= WHAT YOU NEED TO DO =
Repeat each record word for word.

= DATASET RECORDS =
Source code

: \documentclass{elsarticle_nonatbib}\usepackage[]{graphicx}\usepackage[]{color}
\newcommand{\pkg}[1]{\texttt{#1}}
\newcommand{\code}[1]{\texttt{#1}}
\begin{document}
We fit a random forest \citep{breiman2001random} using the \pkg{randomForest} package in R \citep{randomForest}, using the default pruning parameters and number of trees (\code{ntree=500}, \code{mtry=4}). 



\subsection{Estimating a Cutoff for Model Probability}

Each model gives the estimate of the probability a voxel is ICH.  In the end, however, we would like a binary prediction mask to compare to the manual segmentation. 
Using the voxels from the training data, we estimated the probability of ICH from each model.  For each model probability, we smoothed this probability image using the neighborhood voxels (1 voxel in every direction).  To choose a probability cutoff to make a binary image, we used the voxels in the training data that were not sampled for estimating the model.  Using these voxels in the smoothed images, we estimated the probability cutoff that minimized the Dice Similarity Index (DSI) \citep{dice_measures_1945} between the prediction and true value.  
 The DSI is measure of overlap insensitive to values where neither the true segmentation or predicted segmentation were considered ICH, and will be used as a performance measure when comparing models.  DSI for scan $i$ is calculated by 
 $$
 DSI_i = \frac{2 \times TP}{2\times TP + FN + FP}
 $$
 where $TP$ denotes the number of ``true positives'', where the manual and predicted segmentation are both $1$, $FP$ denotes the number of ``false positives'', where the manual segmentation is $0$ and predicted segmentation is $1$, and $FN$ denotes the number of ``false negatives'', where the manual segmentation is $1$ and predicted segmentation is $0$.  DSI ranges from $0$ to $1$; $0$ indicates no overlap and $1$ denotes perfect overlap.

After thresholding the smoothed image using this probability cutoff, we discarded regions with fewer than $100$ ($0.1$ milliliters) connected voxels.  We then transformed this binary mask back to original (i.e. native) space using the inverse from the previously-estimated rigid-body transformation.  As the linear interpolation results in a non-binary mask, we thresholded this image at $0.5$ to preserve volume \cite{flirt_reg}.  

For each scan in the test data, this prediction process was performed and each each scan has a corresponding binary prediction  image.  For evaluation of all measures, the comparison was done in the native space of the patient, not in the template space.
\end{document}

= REPLY =
Source code

: \documentclass{elsarticle_nonatbib}\usepackage[]{graphicx}\usepackage[]{color}
\newcommand{\pkg}[1]{\texttt{#1}}
\newcommand{\code}[1]{\texttt{#1}}
\begin{document}
We fit a random forest \citep{breiman2001random} using the \pkg{randomForest} package in R \citep{randomForest}, using the default pruning parameters and number of trees (\code{ntree=500}, \code{mtry=4}). 



\subsection{Estimating a Cutoff for Model Probability}

Each model gives the estimate of the probability a voxel is ICH.  In the end, however, we would like a binary prediction mask to compare to the manual segmentation. 
Using the voxels from the training data, we estimated the probability of ICH from each model.  For each model probability, we smoothed this probability image using the neighborhood voxels (1 voxel in every direction).  To choose a probability cutoff to make a binary image, we used the voxels in the training data that were not sampled for estimating the model.  Using these voxels in the smoothed images, we estimated the probability cutoff that minimized the Dice Similarity Index (DSI) \citep{dice_measures_1945} between the prediction and true value.  
 The DSI is measure of overlap insensitive to values where neither the true segmentation or predicted segmentation were considered ICH, and will be used as a performance measure when comparing models.  DSI for scan $i$ is calculated by 
 $$
 DSI_i = \frac{2 \times TP}{2\times TP + FN + FP}
 $$
 where $TP$ denotes the number of ``true positives'', where the manual and predicted segmentation are both $1$, $FP$ denotes the number of ``false positives'', where the manual segmentation is $0$ and predicted segmentation is $1$, and $FN$ denotes the number of ``false negatives'', where the manual segmentation is $1$ and predicted segmentation is $0$.  DSI ranges from $0$ to $1$; $0$ indicates no overlap and $1$ denotes perfect overlap.

After thresholding the smoothed image using this probability cutoff, we discarded regions with fewer than $100$ ($0.1$ milliliters) connected voxels.  We then transformed this binary mask back to original (i.e. native) space using the inverse from the previously-estimated rigid-body transformation.  As the linear interpolation results in a non-binary mask, we thresholded this image at $0.5$ to preserve volume \cite{flirt_reg}.  

For each scan in the test data, this prediction process was performed and each each scan has a corresponding binary prediction  image.  For evaluation of all measures, the comparison was done in the native space of the patient, not in the template space.
\end{document}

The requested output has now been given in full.